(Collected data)
--- START ---
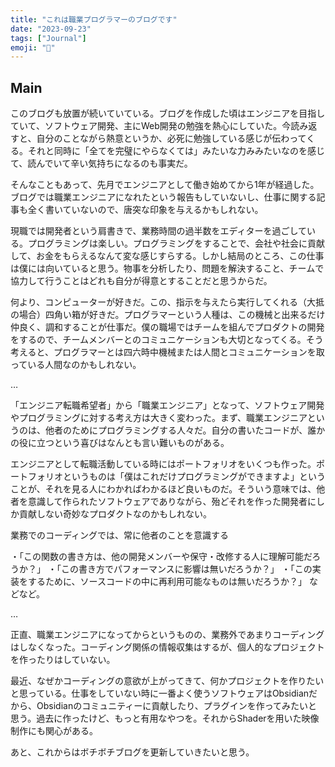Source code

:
 ```yaml
---
title: "これは職業プログラマーのブログです"
date: "2023-09-23"
tags: ["Journal"]
emoji: "🤞"
---
```


## Main
このブログも放置が続いていている。ブログを作成した頃はエンジニアを目指していて、ソフトウェア開発、主にWeb開発の勉強を熱心にしていた。今読み返すと、自分のことながら熱意というか、必死に勉強している感じが伝わってくる。それと同時に「全てを完璧にやらなくては」みたいな力みみたいなのを感じて、読んでいて辛い気持ちになるのも事実だ。

そんなこともあって、先月でエンジニアとして働き始めてから1年が経過した。ブログでは職業エンジニアになれたという報告もしていないし、仕事に関する記事も全く書いていないので、唐突な印象を与えるかもしれない。

現職では開発者という肩書きで、業務時間の過半数をエディターを過ごしている。プログラミングは楽しい。プログラミングをすることで、会社や社会に貢献して、お金をもらえるなんて変な感じすらする。しかし結局のところ、この仕事は僕には向いていると思う。物事を分析したり、問題を解決すること、チームで協力して行うことはどれも自分が得意とすることだと思うからだ。

何より、コンピューターが好きだ。この、指示を与えたら実行してくれる（大抵の場合）四角い箱が好きだ。プログラマーという人種は、この機械と出来るだけ仲良く、調和することが仕事だ。僕の職場ではチームを組んでプロダクトの開発をするので、チームメンバーとのコミュニケーションも大切となってくる。そう考えると、プログラマーとは四六時中機械または人間とコミュニケーションを取っている人間なのかもしれない。


…


「エンジニア転職希望者」から「職業エンジニア」となって、ソフトウェア開発やプログラミングに対する考え方は大きく変わった。まず、職業エンジニアというのは、他者のためにプログラミングする人々だ。自分の書いたコードが、誰かの役に立つという喜びはなんとも言い難いものがある。

エンジニアとして転職活動している時にはポートフォリオをいくつも作った。ポートフォリオというものは「僕はこれだけプログラミングができますよ」ということが、それを見る人にわかればわかるほど良いものだ。そういう意味では、他者を意識して作られたソフトウェアでありながら、殆どそれを作った開発者にしか貢献しない奇妙なプロダクトなのかもしれない。

業務でのコーディングでは、常に他者のことを意識する

・「この関数の書き方は、他の開発メンバーや保守・改修する人に理解可能だろうか？」
・「この書き方でパフォーマンスに影響は無いだろうか？」
・「この実装をするために、ソースコードの中に再利用可能なものは無いだろうか？」
などなど。

…

正直、職業エンジニアになってからというものの、業務外であまりコーディングはしなくなった。コーディング関係の情報収集はするが、個人的なプロジェクトを作ったりはしていない。

最近、なぜかコーディングの意欲が上がってきて、何かプロジェクトを作りたいと思っている。仕事をしていない時に一番よく使うソフトウェアはObsidianだから、Obsidianのコミュニティーに貢献したり、プラグインを作ってみたいと思う。過去に作ったけど、もっと有用なやつを。それからShaderを用いた映像制作にも関心がある。

あと、これからはボチボチブログを更新していきたいと思う。
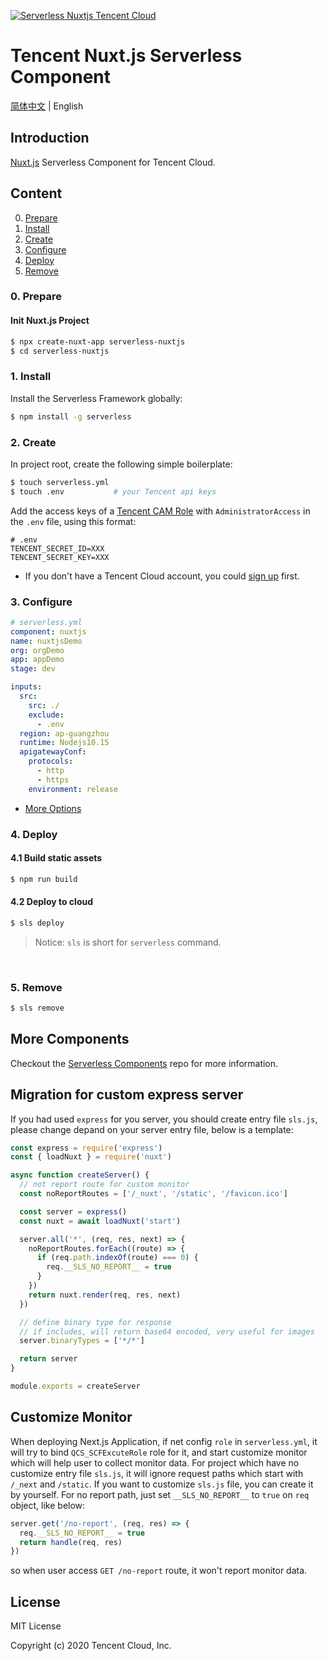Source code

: [![Serverless Nuxtjs Tencent Cloud](https://img.serverlesscloud.cn/2020310/1583829094342-nuxt.js%20_%E9%95%BF.png)](http://serverless.com)

# Tencent Nuxt.js Serverless Component

[简体中文](./README.md) | English

## Introduction

[Nuxt.js](https://github.com/nuxt/nuxt.js) Serverless Component for Tencent Cloud.

## Content

0. [Prepare](#0-prepare)
1. [Install](#1-install)
1. [Create](#2-create)
1. [Configure](#3-configure)
1. [Deploy](#4-deploy)
1. [Remove](#5-Remove)

### 0. Prepare

#### Init Nuxt.js Project

```bash
$ npx create-nuxt-app serverless-nuxtjs
$ cd serverless-nuxtjs
```

### 1. Install

Install the Serverless Framework globally:

```bash
$ npm install -g serverless
```

### 2. Create

In project root, create the following simple boilerplate:

```bash
$ touch serverless.yml
$ touch .env           # your Tencent api keys
```

Add the access keys of a [Tencent CAM Role](https://console.cloud.tencent.com/cam/capi) with `AdministratorAccess` in the `.env` file, using this format:

```
# .env
TENCENT_SECRET_ID=XXX
TENCENT_SECRET_KEY=XXX
```

- If you don't have a Tencent Cloud account, you could [sign up](https://intl.cloud.tencent.com/register) first.

### 3. Configure

```yml
# serverless.yml
component: nuxtjs
name: nuxtjsDemo
org: orgDemo
app: appDemo
stage: dev

inputs:
  src:
    src: ./
    exclude:
      - .env
  region: ap-guangzhou
  runtime: Nodejs10.15
  apigatewayConf:
    protocols:
      - http
      - https
    environment: release
```

- [More Options](/docs/configure.md)

### 4. Deploy

#### 4.1 Build static assets

```bash
$ npm run build
```

#### 4.2 Deploy to cloud

```bash
$ sls deploy
```

> Notice: `sls` is short for `serverless` command.

&nbsp;

### 5. Remove

```bash
$ sls remove
```

## More Components

Checkout the [Serverless Components](https://github.com/serverless/components) repo for more information.

## Migration for custom express server

If you had used `express` for you server, you should create entry file `sls.js`, please change depand on your server entry file, below is a template:

```js
const express = require('express')
const { loadNuxt } = require('nuxt')

async function createServer() {
  // not report route for custom monitor
  const noReportRoutes = ['/_nuxt', '/static', '/favicon.ico']

  const server = express()
  const nuxt = await loadNuxt('start')

  server.all('*', (req, res, next) => {
    noReportRoutes.forEach((route) => {
      if (req.path.indexOf(route) === 0) {
        req.__SLS_NO_REPORT__ = true
      }
    })
    return nuxt.render(req, res, next)
  })

  // define binary type for response
  // if includes, will return base64 encoded, very useful for images
  server.binaryTypes = ['*/*']

  return server
}

module.exports = createServer
```

## Customize Monitor

When deploying Next.js Application, if net config `role` in `serverless.yml`, it will try to bind `QCS_SCFExcuteRole` role for it, and start customize monitor which will help user to collect monitor data.
For project which have no customize entry file `sls.js`, it will ignore request paths which start with `/_next` and `/static`. If you want to customize `sls.js` file, you can create it by yourself. For no report path, just set `__SLS_NO_REPORT__` to `true` on `req` object, like below:

```js
server.get('/no-report', (req, res) => {
  req.__SLS_NO_REPORT__ = true
  return handle(req, res)
})
```

so when user access `GET /no-report` route, it won't report monitor data.

## License

MIT License

Copyright (c) 2020 Tencent Cloud, Inc.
--- END ---
What the task asks: Only the lines from the top of the records through the line with "現職では開発者という肩書きで" belong in the copy; write them out exactly, leaving out pictures.

Result for this task:
Source code

:
 ```yaml
---
title: "これは職業プログラマーのブログです"
date: "2023-09-23"
tags: ["Journal"]
emoji: "🤞"
---
```


## Main
このブログも放置が続いていている。ブログを作成した頃はエンジニアを目指していて、ソフトウェア開発、主にWeb開発の勉強を熱心にしていた。今読み返すと、自分のことながら熱意というか、必死に勉強している感じが伝わってくる。それと同時に「全てを完璧にやらなくては」みたいな力みみたいなのを感じて、読んでいて辛い気持ちになるのも事実だ。

そんなこともあって、先月でエンジニアとして働き始めてから1年が経過した。ブログでは職業エンジニアになれたという報告もしていないし、仕事に関する記事も全く書いていないので、唐突な印象を与えるかもしれない。

現職では開発者という肩書きで、業務時間の過半数をエディターを過ごしている。プログラミングは楽しい。プログラミングをすることで、会社や社会に貢献して、お金をもらえるなんて変な感じすらする。しかし結局のところ、この仕事は僕には向いていると思う。物事を分析したり、問題を解決すること、チームで協力して行うことはどれも自分が得意とすることだと思うからだ。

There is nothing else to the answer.